=== Section Start ===
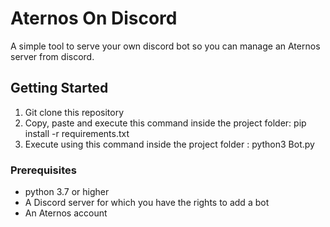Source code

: # Aternos On Discord

A simple tool to serve your own discord bot so you can manage an Aternos server from discord.

## Getting Started

1. Git clone this repository
2. Copy, paste and execute this command inside the project folder: pip install -r requirements.txt
3. Execute using this command inside the project folder : python3 Bot.py

### Prerequisites
- python 3.7 or higher
- A Discord server for which you have the rights to add a bot
- An Aternos account



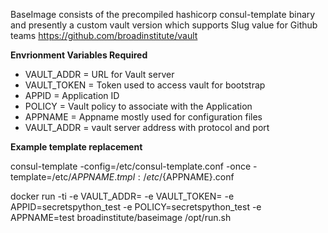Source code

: BaseImage consists of the precompiled hashicorp consul-template binary and presently a custom vault version which supports Slug value for Github teams https://github.com/broadinstitute/vault



**Envrionment Variables Required**

* VAULT_ADDR = URL for Vault server
* VAULT_TOKEN = Token used to access vault for bootstrap
* APPID = Application ID
* POLICY = Vault policy to associate with the Application
* APPNAME = Appname mostly used for configuration files
* VAULT_ADDR = vault server address with protocol and port

**Example template replacement**

consul-template -config=/etc/consul-template.conf -once -template=/etc/${APPNAME}.tmpl:/etc/${APPNAME}.conf


docker run -ti -e VAULT_ADDR=<VAULT ADDRESS> -e VAULT_TOKEN=<TOKEN> -e APPID=secretspython_test -e POLICY=secretspython_test -e APPNAME=test broadinstitute/baseimage /opt/run.sh

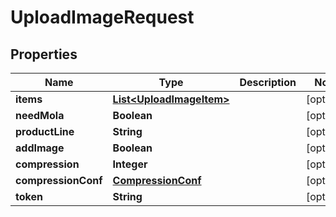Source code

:

# UploadImageRequest


## Properties

Name | Type | Description | Notes
------------ | ------------- | ------------- | -------------
**items** | [**List&lt;UploadImageItem&gt;**](UploadImageItem.md) |  |  [optional]
**needMola** | **Boolean** |  |  [optional]
**productLine** | **String** |  |  [optional]
**addImage** | **Boolean** |  |  [optional]
**compression** | **Integer** |  |  [optional]
**compressionConf** | [**CompressionConf**](CompressionConf.md) |  |  [optional]
**token** | **String** |  |  [optional]



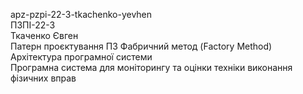 apz-pzpi-22-3-tkachenko-yevhen  
ПЗПІ-22-3  
Ткаченко Євген  
Патерн проєктування ПЗ Фабричний метод (Factory Method)  
Архітектура програмної системи  
Програмна система для моніторингу та оцінки техніки виконання фізичних вправ  
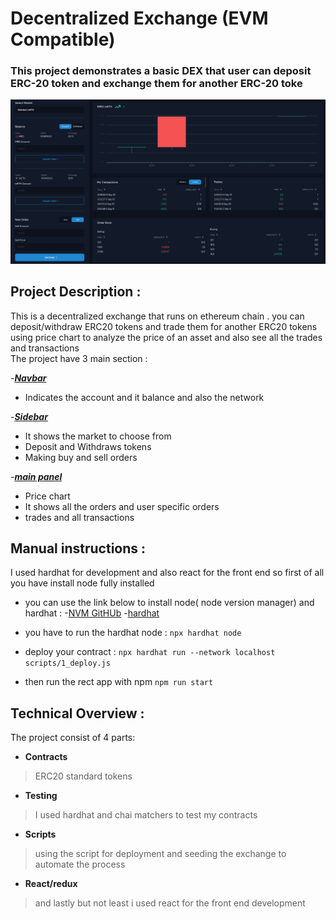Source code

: # Decentralized Exchange (EVM Compatible)

### This project demonstrates a basic DEX that user can deposit ERC-20 token and exchange them for another ERC-20 toke
![website](src/assets/web.png)

## Project Description :
This is a decentralized exchange that runs on ethereum chain . you can deposit/withdraw ERC20 tokens and trade them for another 
ERC20 tokens using price chart to analyze the price of an asset and also see all the trades and transactions    
The project have 3 main section :

-[***Navbar***](src/assets/navbar.png)
  - Indicates the account and it balance and also the network 
 
-[***Sidebar***](src/assets/sidebar.png)
  - It shows the market to choose from 
  - Deposit and Withdraws tokens 
  - Making buy and sell orders

-[***main panel***](src/assets/mainpanel.png)   
  - Price chart 
  - It shows all the orders and user specific orders 
  - trades and all transactions  
  
   

## Manual instructions :
I used hardhat for development and also react for the front end so first of all you have install node fully installed 
  
- you can use the link below to install node( node version manager) and hardhat : 
 -[NVM GitHUb](https://github.com/nvm-sh/nvm)
 -[hardhat](https://hardhat.org/hardhat-runner/docs/getting-started#overview)

- you have to run the hardhat node : 
 `npx hardhat node` 
- deploy your contract :
 `npx hardhat run --network localhost scripts/1_deploy.js`
- then run the rect app with npm 
 `npm run start` 


## Technical Overview :
The project consist of 4 parts: 
- **Contracts**
> ERC20 standard tokens 
- **Testing**
>I used hardhat and chai matchers to test my contracts
- **Scripts**
>using the script for deployment and seeding the exchange to automate the process
- **React/redux**
> and lastly but not least i used react for the front end development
=== Section End ===
EXERCISE DETAILS:
Would you report every line of the entries above containing the word "used"?

TASK SOLUTION:
* VAULT_TOKEN = Token used to access vault for bootstrap
* APPNAME = Appname mostly used for configuration files
I used hardhat for development and also react for the front end so first of all you have install node fully installed 
>I used hardhat and chai matchers to test my contracts
> and lastly but not least i used react for the front end development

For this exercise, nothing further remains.